(Source data)
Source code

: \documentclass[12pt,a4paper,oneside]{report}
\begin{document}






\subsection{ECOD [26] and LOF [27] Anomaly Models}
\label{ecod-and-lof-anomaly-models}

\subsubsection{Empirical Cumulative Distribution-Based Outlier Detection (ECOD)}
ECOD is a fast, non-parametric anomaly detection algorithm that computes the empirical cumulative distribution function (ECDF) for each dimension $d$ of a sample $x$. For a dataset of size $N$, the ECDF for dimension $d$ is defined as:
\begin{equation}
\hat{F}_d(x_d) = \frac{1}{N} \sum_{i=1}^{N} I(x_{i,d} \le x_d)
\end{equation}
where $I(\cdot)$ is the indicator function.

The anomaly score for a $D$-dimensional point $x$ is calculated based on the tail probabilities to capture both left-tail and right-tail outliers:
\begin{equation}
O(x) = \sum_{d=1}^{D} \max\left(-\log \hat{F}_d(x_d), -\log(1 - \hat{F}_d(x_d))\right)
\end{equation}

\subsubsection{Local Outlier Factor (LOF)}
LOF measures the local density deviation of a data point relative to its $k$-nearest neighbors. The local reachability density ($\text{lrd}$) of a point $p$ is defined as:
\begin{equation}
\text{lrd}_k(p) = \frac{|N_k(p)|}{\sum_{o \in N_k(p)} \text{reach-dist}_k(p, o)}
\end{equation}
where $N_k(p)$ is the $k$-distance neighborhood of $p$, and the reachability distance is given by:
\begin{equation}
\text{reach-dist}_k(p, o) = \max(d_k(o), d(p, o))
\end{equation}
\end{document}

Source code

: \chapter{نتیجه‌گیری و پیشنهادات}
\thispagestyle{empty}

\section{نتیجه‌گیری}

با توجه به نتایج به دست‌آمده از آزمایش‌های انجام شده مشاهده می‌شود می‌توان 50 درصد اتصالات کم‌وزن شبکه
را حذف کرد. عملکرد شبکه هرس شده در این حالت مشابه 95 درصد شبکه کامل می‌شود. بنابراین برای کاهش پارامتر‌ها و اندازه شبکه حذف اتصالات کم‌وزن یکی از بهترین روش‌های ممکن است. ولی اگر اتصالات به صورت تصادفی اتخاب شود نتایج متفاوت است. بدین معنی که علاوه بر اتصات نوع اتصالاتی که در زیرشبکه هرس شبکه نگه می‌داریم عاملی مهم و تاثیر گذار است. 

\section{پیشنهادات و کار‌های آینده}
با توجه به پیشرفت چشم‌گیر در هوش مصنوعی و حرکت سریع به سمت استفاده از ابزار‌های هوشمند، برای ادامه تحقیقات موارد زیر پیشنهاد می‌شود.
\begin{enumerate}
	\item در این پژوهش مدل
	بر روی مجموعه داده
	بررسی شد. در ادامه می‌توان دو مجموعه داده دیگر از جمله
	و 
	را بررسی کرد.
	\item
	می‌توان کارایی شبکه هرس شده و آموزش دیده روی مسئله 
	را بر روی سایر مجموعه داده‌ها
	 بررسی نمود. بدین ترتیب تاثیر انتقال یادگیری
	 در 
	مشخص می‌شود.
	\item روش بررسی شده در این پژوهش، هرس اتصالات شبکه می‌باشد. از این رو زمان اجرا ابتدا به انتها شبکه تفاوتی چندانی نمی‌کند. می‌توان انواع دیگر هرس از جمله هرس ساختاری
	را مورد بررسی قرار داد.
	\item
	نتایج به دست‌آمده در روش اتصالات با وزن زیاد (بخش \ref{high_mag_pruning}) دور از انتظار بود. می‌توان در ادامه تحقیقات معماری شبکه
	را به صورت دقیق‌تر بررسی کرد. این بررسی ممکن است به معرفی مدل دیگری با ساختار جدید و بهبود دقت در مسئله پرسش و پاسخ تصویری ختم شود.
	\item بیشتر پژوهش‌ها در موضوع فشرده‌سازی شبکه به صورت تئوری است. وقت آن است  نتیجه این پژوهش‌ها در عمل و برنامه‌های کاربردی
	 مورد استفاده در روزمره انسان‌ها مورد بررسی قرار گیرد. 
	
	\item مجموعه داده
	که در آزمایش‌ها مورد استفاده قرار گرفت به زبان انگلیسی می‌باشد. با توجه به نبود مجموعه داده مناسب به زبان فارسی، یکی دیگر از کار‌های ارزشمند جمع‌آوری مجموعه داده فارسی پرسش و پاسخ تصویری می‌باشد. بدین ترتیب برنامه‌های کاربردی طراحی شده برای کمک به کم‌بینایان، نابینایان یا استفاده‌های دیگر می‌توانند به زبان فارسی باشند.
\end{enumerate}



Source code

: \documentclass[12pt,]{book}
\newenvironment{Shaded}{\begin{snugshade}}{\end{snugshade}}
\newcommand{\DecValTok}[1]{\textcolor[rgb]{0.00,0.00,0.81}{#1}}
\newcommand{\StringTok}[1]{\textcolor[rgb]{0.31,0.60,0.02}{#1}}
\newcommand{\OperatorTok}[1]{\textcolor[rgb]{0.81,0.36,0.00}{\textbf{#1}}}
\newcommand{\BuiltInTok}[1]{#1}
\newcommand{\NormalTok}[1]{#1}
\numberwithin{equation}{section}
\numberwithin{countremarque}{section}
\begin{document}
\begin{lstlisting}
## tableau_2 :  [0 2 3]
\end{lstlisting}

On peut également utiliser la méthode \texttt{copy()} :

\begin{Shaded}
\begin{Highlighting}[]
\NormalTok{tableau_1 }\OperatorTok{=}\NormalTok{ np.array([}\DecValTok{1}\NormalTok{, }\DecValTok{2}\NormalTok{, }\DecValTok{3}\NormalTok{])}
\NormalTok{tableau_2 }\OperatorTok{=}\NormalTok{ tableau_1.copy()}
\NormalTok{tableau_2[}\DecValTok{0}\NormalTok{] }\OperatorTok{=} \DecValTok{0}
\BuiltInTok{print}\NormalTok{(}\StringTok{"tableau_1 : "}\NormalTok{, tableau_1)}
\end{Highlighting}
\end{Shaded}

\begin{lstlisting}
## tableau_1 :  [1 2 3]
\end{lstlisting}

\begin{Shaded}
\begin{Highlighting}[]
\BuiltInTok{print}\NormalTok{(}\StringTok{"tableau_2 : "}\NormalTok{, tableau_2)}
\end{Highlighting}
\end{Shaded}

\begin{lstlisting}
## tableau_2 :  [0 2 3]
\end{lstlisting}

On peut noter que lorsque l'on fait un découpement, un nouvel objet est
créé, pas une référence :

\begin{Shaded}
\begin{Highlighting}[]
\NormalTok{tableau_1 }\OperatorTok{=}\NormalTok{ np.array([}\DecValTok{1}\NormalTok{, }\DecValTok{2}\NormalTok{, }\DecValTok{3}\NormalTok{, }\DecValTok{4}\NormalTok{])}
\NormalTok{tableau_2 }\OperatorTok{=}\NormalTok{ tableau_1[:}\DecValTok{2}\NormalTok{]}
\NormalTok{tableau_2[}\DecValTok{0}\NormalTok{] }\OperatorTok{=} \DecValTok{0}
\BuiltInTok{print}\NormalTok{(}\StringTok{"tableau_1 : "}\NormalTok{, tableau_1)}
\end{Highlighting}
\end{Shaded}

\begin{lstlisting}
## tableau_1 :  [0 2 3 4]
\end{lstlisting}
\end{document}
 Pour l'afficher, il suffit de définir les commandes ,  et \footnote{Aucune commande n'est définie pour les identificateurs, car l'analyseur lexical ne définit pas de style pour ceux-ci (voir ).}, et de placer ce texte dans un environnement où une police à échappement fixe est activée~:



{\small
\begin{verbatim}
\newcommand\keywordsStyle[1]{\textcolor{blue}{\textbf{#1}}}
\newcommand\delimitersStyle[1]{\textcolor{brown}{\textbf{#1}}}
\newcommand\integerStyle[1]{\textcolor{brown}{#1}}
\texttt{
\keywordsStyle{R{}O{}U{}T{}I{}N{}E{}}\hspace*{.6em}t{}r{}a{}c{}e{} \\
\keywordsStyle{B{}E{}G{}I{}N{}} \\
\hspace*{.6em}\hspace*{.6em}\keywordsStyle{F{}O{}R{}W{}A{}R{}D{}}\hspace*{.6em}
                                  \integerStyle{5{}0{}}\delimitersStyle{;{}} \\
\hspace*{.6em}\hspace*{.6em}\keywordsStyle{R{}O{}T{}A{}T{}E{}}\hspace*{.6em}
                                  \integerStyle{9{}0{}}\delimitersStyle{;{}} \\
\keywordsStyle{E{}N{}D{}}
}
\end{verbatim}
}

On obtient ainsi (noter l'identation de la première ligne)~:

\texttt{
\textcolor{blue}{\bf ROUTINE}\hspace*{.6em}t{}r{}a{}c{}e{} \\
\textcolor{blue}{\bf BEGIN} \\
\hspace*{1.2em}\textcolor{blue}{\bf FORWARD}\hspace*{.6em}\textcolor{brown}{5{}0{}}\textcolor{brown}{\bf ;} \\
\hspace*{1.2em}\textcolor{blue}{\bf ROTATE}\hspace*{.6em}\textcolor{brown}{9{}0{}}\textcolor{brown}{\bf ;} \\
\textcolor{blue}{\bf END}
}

* **WORK INSTRUCTIONS**:
Print, without alteration, only the lines above between the one holding "The anomaly score" and the one holding "با توجه به نتایج", inclusive.

* **EXERCISE OUTPUT**:
The anomaly score for a $D$-dimensional point $x$ is calculated based on the tail probabilities to capture both left-tail and right-tail outliers:
\begin{equation}
O(x) = \sum_{d=1}^{D} \max\left(-\log \hat{F}_d(x_d), -\log(1 - \hat{F}_d(x_d))\right)
\end{equation}

\subsubsection{Local Outlier Factor (LOF)}
LOF measures the local density deviation of a data point relative to its $k$-nearest neighbors. The local reachability density ($\text{lrd}$) of a point $p$ is defined as:
\begin{equation}
\text{lrd}_k(p) = \frac{|N_k(p)|}{\sum_{o \in N_k(p)} \text{reach-dist}_k(p, o)}
\end{equation}
where $N_k(p)$ is the $k$-distance neighborhood of $p$, and the reachability distance is given by:
\begin{equation}
\text{reach-dist}_k(p, o) = \max(d_k(o), d(p, o))
\end{equation}
\end{document}

Source code

: \chapter{نتیجه‌گیری و پیشنهادات}
\thispagestyle{empty}

\section{نتیجه‌گیری}

با توجه به نتایج به دست‌آمده از آزمایش‌های انجام شده مشاهده می‌شود می‌توان 50 درصد اتصالات کم‌وزن شبکه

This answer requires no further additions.